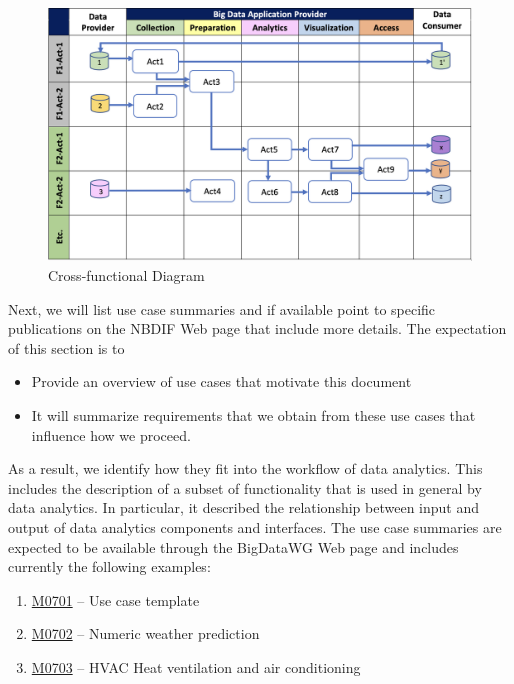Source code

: \begin{figure}[htb]
    \centering
    \includegraphics[width=1.0\columnwidth]{images/cross-functional-diagram.png}
    \caption{Cross-functional Diagram}
    \label{fig:cross-functional-diagram}
\end{figure}


Next, we will list use case summaries and if available point to specific publications on the NBDIF Web page that include more details. The expectation of this section is to
 
\begin{itemize}
\item	Provide an overview of use cases that motivate this document
\item	It will summarize requirements that we obtain from these use cases that influence how we proceed.
\end{itemize}

As a result, we identify how they fit into the workflow of data analytics. This includes the description of a subset of functionality that is used in general by data analytics.  In particular, it described the relationship between input and output of data analytics components and interfaces.  The use case summaries are expected to be available through the BigDataWG Web page and includes currently the following examples:

\begin{enumerate}
\item	\href{https://bigdatawg.nist.gov/_uploadfiles/M0701_v1_2020102001.docx}{M0701} -- Use case template \cite{nist-usecase-template}
\item	\href{https://bigdatawg.nist.gov/_uploadfiles/M0702_v1_2020102002.pdf}{M0702} -- Numeric weather prediction \cite{nist-wrf}
\item	\href{https://bigdatawg.nist.gov/_uploadfiles/M0703_v1_2020102003.pdf}{M0703} -- HVAC Heat ventilation and air conditioning \cite{nist-hvac}
\end{enumerate}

-- -- --

Write out the data again word for word, minus any images.

Source code

: \begin{figure}[htb]
    \centering
    \includegraphics[width=1.0\columnwidth]{images/cross-functional-diagram.png}
    \caption{Cross-functional Diagram}
    \label{fig:cross-functional-diagram}
\end{figure}


Next, we will list use case summaries and if available point to specific publications on the NBDIF Web page that include more details. The expectation of this section is to
 
\begin{itemize}
\item	Provide an overview of use cases that motivate this document
\item	It will summarize requirements that we obtain from these use cases that influence how we proceed.
\end{itemize}

As a result, we identify how they fit into the workflow of data analytics. This includes the description of a subset of functionality that is used in general by data analytics.  In particular, it described the relationship between input and output of data analytics components and interfaces.  The use case summaries are expected to be available through the BigDataWG Web page and includes currently the following examples:

\begin{enumerate}
\item	\href{https://bigdatawg.nist.gov/_uploadfiles/M0701_v1_2020102001.docx}{M0701} -- Use case template \cite{nist-usecase-template}
\item	\href{https://bigdatawg.nist.gov/_uploadfiles/M0702_v1_2020102002.pdf}{M0702} -- Numeric weather prediction \cite{nist-wrf}
\item	\href{https://bigdatawg.nist.gov/_uploadfiles/M0703_v1_2020102003.pdf}{M0703} -- HVAC Heat ventilation and air conditioning \cite{nist-hvac}
\end{enumerate}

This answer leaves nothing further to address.